(Plain-text document sources)
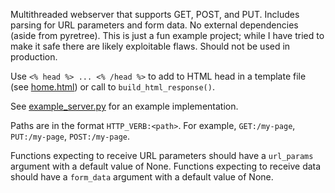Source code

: Multithreaded webserver that supports GET, POST, and PUT. Includes parsing for URL parameters and form data. No external dependencies (aside from pyretree). This is just a fun example project; while I have tried to make it safe there are likely exploitable flaws. Should not be used in production.

Use `<% head %> ... <% /head %>` to add to HTML head in a template file (see [home.html](https://github.com/luketimothyjones/pyretree/tree/main/examples/webserver/www-root/templates/home.html)) or call to `build_html_response()`.

See [example_server.py](https://github.com/luketimothyjones/pyretree/tree/main/examples/webserver/example_server.py) for an example implementation.

Paths are in the format `HTTP_VERB:<path>`. For example, `GET:/my-page`, `PUT:/my-page`, `POST:/my-page`.

Functions expecting to receive URL parameters should have a `url_params` argument with a default value of None.
Functions expecting to receive data should have a `form_data` argument with a default value of None.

EXERCISE DETAILS - Please retype the records above exactly, but leave out any pictures.

RESULT BELOW -
Source code

: Multithreaded webserver that supports GET, POST, and PUT. Includes parsing for URL parameters and form data. No external dependencies (aside from pyretree). This is just a fun example project; while I have tried to make it safe there are likely exploitable flaws. Should not be used in production.

Use `<% head %> ... <% /head %>` to add to HTML head in a template file (see [home.html](https://github.com/luketimothyjones/pyretree/tree/main/examples/webserver/www-root/templates/home.html)) or call to `build_html_response()`.

See [example_server.py](https://github.com/luketimothyjones/pyretree/tree/main/examples/webserver/example_server.py) for an example implementation.

Paths are in the format `HTTP_VERB:<path>`. For example, `GET:/my-page`, `PUT:/my-page`, `POST:/my-page`.

Functions expecting to receive URL parameters should have a `url_params` argument with a default value of None.
Functions expecting to receive data should have a `form_data` argument with a default value of None.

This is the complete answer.